U.S. Army specialist, a Sumter native, leads campaign to increase participation in bone marrow registry


ABERDEEN PROVING GROUND, Maryland - A U.S. Army specialist who turned a grassroots bone marrow registration drive into a lifesaving Army-wide campaign spoke at the U.S. military's premier Chemical, Biological, Radiological, Nuclear, Explosives (CBRNE) Command.

Spc. Christian Sutton addressed soldiers and leaders during the Commander's Forum at the 20th CBRNE Command Headquarters on Aberdeen Proving Ground, Maryland, on Feb. 5-6.

"The 20th CBRNE Command is establishing one of the first unit-driven programs that is going to empower their junior leaders and noncommissioned officers to take on these drives, to give these briefs and to register people themselves," said Sutton. "They will be directly responsible for saving lives."

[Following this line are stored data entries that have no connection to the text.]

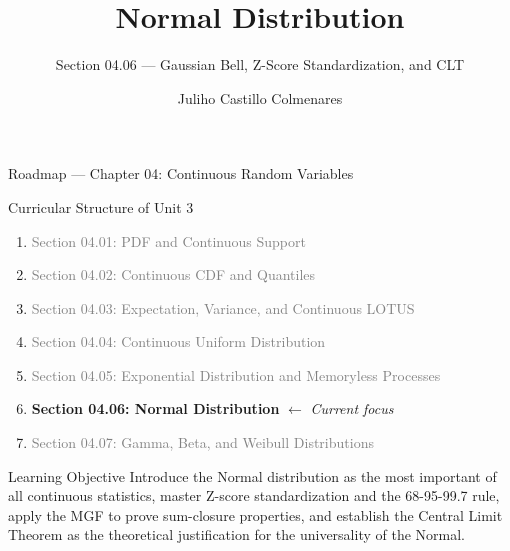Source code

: \documentclass[aspectratio=169,xcolor={dvipsnames,table}]{beamer}
\title{Normal Distribution}
\subtitle{Section 04.06 --- Gaussian Bell, Z-Score Standardization, and CLT}
\author[J. Castillo Colmenares]{Juliho Castillo Colmenares}
\institute[Tec de Monterrey]{Tecnologico de Monterrey}
\date{\vspace{-1.5cm}}
\begin{document}
\begin{frame}[plain]
	\titlepage
\end{frame}

\begin{frame}{Roadmap --- Chapter 04: Continuous Random Variables}
	\vspace{-0.15cm}
	\begin{block}{Curricular Structure of Unit 3}
		\footnotesize
		\begin{enumerate}\itemsep=0.03cm
			\item \textcolor{gray}{Section 04.01: PDF and Continuous Support}
			\item \textcolor{gray}{Section 04.02: Continuous CDF and Quantiles}
			\item \textcolor{gray}{Section 04.03: Expectation, Variance, and Continuous LOTUS}
			\item \textcolor{gray}{Section 04.04: Continuous Uniform Distribution}
			\item \textcolor{gray}{Section 04.05: Exponential Distribution and Memoryless Processes}
			\item \textbf{\textcolor{TecRojo}{Section 04.06: Normal Distribution}} $\leftarrow$ \emph{Current focus}
			\item \textcolor{gray}{Section 04.07: Gamma, Beta, and Weibull Distributions}
		\end{enumerate}
	\end{block}
	\vspace{-0.2cm}
	\begin{alertblock}{Learning Objective}
		\scriptsize
		Introduce the Normal distribution as the most important of all continuous statistics, master Z-score standardization and the 68-95-99.7 rule, apply the MGF to prove sum-closure properties, and establish the Central Limit Theorem as the theoretical justification for the universality of the Normal.
	\end{alertblock}
\end{frame}
\end{document}
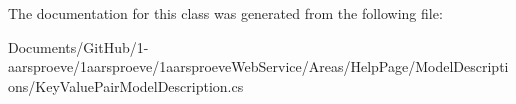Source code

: The documentation for this class was generated from the following file\+:\begin{DoxyCompactItemize}
\item 
Documents/\+Git\+Hub/1-\/aarsproeve/1aarsproeve/1aarsproeve\+Web\+Service/\+Areas/\+Help\+Page/\+Model\+Descriptions/Key\+Value\+Pair\+Model\+Description.\+cs\end{DoxyCompactItemize}
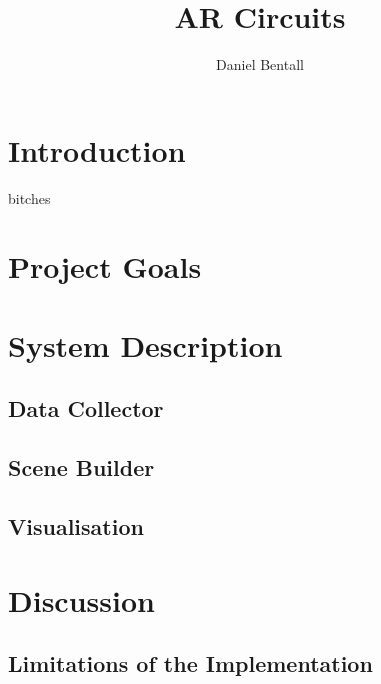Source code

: \documentclass[11pt,journal,compsoc]{IEEEtran}
\begin{document}
\title{AR Circuits}

\author{Daniel Bentall}%

\IEEEcompsoctitleabstractindextext{%
\begin{abstract}
\end{abstract}
}

\maketitle

\IEEEdisplaynotcompsoctitleabstractindextext

\IEEEpeerreviewmaketitle

\section{Introduction}

 bitches \cite{orc13}

\section{Project Goals}

\section{System Description}

\subsection{Data Collector}

\subsection{Scene Builder}

\subsection{Visualisation}

\section{Discussion}

\subsection{Limitations of the Implementation}
\end{document}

Sutton leads a team of more than 20 soldiers in the "Operation Ring the Bell" campaign that supports the Department of Defense "Salute to Life" Bone Marrow program.

A native of Sumter, South Carolina, Sutton has a personal reason for his commitment to the bone marrow drive. His mother passed away from Hodgkin's lymphoma when he was 4.

Spearheaded through social media platforms, the campaign has gained support of numerous senior leaders and formations across the U.S. Army. The campaign is named "Ring the Bell" in honor of a custom that marks when a patient is cancer free.

"Getting people on the registry is the way of not only saving the lives of those that need your specific donation right now, but also safeguarding your own future and the future genetic matches out there somewhere that might need your donation," said Sutton. "It increases the chances of hope for cancer patients either now or over the next several decades."

Since 2022 when he started the campaign, Sutton has personally registered more than 4,042 people, and his campaign team has registered 5,926. He hopes to establish the U.S. Army as one of the largest sources of bone marrow donations in the United States.

"Having a diverse and robust donor data base is the best way to protect American cancer patients as well as protect our service members. In the Army, we have a young, diverse and healthy population that can register more than are currently being registered. The Army alone could double the number of donors each year," said Sutton. "It's about service."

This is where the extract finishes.